**Work item:** All lines of the material should be given again exactly.

**Supplied data:**
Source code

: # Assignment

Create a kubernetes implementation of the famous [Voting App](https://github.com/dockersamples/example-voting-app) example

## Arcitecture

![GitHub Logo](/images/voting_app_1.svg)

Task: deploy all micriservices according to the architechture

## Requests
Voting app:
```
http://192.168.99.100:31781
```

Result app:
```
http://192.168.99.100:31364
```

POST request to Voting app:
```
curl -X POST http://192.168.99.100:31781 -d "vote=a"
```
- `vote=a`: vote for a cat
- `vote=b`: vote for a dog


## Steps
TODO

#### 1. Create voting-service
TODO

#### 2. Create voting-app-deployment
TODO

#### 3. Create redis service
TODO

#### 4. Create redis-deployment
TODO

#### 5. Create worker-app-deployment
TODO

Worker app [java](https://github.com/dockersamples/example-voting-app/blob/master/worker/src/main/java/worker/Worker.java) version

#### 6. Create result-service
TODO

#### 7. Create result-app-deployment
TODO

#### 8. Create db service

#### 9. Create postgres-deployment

**Response box:**
Source code

: # Assignment

Create a kubernetes implementation of the famous [Voting App](https://github.com/dockersamples/example-voting-app) example

## Arcitecture

![GitHub Logo](/images/voting_app_1.svg)

Task: deploy all micriservices according to the architechture

## Requests
Voting app:
```
http://192.168.99.100:31781
```

Result app:
```
http://192.168.99.100:31364
```

POST request to Voting app:
```
curl -X POST http://192.168.99.100:31781 -d "vote=a"
```
- `vote=a`: vote for a cat
- `vote=b`: vote for a dog


## Steps
TODO

#### 1. Create voting-service
TODO

#### 2. Create voting-app-deployment
TODO

#### 3. Create redis service
TODO

#### 4. Create redis-deployment
TODO

#### 5. Create worker-app-deployment
TODO

Worker app [java](https://github.com/dockersamples/example-voting-app/blob/master/worker/src/main/java/worker/Worker.java) version

#### 6. Create result-service
TODO

#### 7. Create result-app-deployment
TODO

#### 8. Create db service

#### 9. Create postgres-deployment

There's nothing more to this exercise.